Les exploitations familiales constituent des leviers importants de la production agricole au Sénégal. Toutefois, les défis à relever pour une contribution plus efficace des EF à la sécurité alimentaire, sont nombreux. Le CNCR considère que les exploitations familiales seront en mesure de mieux nourrir le Sénégal si l’espace et les ressources agricoles sont mieux gérés.

Pour que les exploitations familiales rurales (agro-sylvo-pastorales et de pêcheurs) puissent améliorer leurs performances et accroitre de façon importante leur contribution à la sécurité alimentaire nationale, il est nécessaire que soit créé un contexte économique et institutionnel sécurisé et incitatif qui favorise leurs initiatives et la modernisation de leur fonctionnement. Cela suppose aussi que leur accès à l’espace (terrestre et maritime) soit sécurisé et que la gestion des ressources naturelles permette leur renouvellement. Les ressources naturelles constituent en effet la base des activités agricoles, pastorales, forestières et de pêche ; leur maîtrise et leur gestion sont donc un enjeu majeur pour les exploitations familiales.

Plusieurs questions sont posées : d’une part, l’amélioration des performances des exploitations familiales suppose notamment une augmentation de leur productivité ; or cette dernière dépend en partie de la productivité de la terre, qui sous-tend la question de la fertilité de la terre mais également de la qualité de l’espace terrestre et maritime.
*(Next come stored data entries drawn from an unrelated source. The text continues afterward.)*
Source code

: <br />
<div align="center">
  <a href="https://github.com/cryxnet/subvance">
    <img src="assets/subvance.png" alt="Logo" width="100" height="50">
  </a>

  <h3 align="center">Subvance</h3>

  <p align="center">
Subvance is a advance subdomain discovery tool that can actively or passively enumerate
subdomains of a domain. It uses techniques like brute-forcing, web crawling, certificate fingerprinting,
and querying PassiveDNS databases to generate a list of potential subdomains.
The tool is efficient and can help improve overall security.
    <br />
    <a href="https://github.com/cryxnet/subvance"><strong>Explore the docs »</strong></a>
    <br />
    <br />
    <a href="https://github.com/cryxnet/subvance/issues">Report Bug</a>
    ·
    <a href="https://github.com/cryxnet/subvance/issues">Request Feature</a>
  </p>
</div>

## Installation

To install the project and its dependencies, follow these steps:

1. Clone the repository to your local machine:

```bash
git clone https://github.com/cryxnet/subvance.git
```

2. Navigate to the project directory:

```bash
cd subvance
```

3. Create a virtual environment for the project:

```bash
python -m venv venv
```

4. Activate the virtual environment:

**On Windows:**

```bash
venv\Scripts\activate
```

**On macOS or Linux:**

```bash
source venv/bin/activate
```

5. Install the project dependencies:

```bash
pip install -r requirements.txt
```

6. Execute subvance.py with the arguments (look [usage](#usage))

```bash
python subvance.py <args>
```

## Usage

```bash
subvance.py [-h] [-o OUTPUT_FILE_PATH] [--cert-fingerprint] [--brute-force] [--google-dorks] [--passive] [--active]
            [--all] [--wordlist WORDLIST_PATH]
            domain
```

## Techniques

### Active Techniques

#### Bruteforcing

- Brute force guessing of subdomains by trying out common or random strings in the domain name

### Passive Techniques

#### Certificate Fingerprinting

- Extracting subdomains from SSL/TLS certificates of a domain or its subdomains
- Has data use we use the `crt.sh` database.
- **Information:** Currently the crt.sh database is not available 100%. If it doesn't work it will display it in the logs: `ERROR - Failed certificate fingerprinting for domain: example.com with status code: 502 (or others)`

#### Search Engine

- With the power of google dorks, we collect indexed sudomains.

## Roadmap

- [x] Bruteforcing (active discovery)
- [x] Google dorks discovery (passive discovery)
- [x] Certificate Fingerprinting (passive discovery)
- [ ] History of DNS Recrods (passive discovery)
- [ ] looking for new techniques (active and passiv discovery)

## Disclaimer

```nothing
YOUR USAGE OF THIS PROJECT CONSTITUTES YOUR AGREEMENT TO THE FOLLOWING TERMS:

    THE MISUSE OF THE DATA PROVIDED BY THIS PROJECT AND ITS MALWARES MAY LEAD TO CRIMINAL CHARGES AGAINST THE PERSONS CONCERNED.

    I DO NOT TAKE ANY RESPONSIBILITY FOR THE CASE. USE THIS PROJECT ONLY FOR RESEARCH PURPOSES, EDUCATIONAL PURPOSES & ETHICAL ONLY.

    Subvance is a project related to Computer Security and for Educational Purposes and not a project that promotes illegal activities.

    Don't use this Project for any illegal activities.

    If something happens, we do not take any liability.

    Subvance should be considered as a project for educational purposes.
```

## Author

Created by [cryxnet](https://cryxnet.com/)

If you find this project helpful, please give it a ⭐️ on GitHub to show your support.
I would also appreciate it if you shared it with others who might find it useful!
D’autre part les performances des exploitations familiales dépendent en partie de leur taille, et donc de leur accès à l’espace et de sa disponibilité.

Enfin l’amélioration des performances de l’EF dépend aussi des investissements que la famille consent, or on n’investit que sur un espace sécurisé ; ce qui pose en filigrane la question de la législation foncière.
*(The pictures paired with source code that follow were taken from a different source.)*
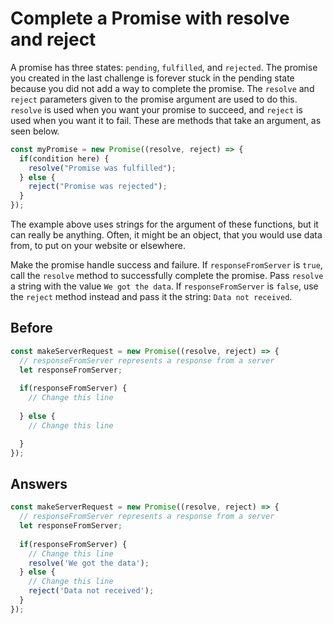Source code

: # Complete a Promise with resolve and reject
A promise has three states: `pending`, `fulfilled`, and `rejected`. 
The promise you created in the last challenge is forever stuck in the pending state because you did not add a way to complete the promise. 
The `resolve` and `reject` parameters given to the promise argument are used to do this. 
`resolve` is used when you want your promise to succeed, and `reject` is used when you want it to fail. 
These are methods that take an argument, as seen below.
```javascript
const myPromise = new Promise((resolve, reject) => {
  if(condition here) {
    resolve("Promise was fulfilled");
  } else {
    reject("Promise was rejected");
  }
});
```
The example above uses strings for the argument of these functions, but it can really be anything. 
Often, it might be an object, that you would use data from, to put on your website or elsewhere.

Make the promise handle success and failure. If `responseFromServer` is `true`, call the `resolve` method to successfully complete the promise. 
Pass `resolve` a string with the value `We got the data`. If `responseFromServer` is `false`, use the `reject` method instead and pass it the string: 
`Data not received`.

## Before
```javascript
const makeServerRequest = new Promise((resolve, reject) => {
  // responseFromServer represents a response from a server
  let responseFromServer;
    
  if(responseFromServer) {
    // Change this line
   
  } else {  
    // Change this line

  }
});
```
## Answers
```javascript
const makeServerRequest = new Promise((resolve, reject) => {
  // responseFromServer represents a response from a server
  let responseFromServer;
    
  if(responseFromServer) {
    // Change this line
    resolve('We got the data');
  } else {  
    // Change this line
    reject('Data not received');
  }
});
```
L’espace et les ressources naturelles ne sont pas illimités.

Le Sénégal dispose d’un potentiel significatif pour les productions primaires et en particulier pour la production d’aliments nécessaires à la sécurité alimentaire. Ce potentiel pousse certains à considérer « qu’il y a beaucoup d’espace » et « de la place pour tout le monde ». Or, l’espace disponible pour les activités agro-sylvo-pastorales se réduit et les ressources naturelles connaissent une dégradation continue. Selon le RNA de 1998, les terres arables représentent 19% de la superficie totale du Sénégal, soit 3 800 000 ha dont environ 65% sont effectivement cultivées. Entre 1960 et 1998, la surface cultivée a augmenté de 75 %.

Les terres cultivables sont inégalement réparties selon les régions :

- 57 % dans le Bassin arachidier.
- 20 % en Casamance
- 8 % dans la vallée
- 4 % dans la ZSR
- 10% pour le Sénégal oriental
- 1 % dans les Niayes

Près de la moitié des zones cultivées se concentrent dans la partie Ouest du pays qui est également la plus peuplée et la mieux connectée aux grands marchés urbains et internationaux.

Le potentiel de terres irrigables est estimé à 350.000 ha. Les surfaces aménagées sont estimées à 105.000 ha, soit le tiers du potentiel irrigable. Elles sont réparties entre la vallée du fleuve Sénégal (76.000 ha, soit 72% de la surface totale aménagée), la Basse et moyenne Casamance (15.000 ha), les Niayes (10 000 ha), la vallée de l’Anambé (4.000 ha) et le Sénégal Oriental (600 ha) La superficie des formations forestières (hors parcs nationaux et réserves) est importante mais elle a diminué de 800 000 ha en 10 ans, entre 1980 et 1990 (IPAR, RuralStruc, Tome 1 : p.46).

Les exploitations familiales gèrent jusqu’ici l’essentiel de l’espace et des ressources naturelles.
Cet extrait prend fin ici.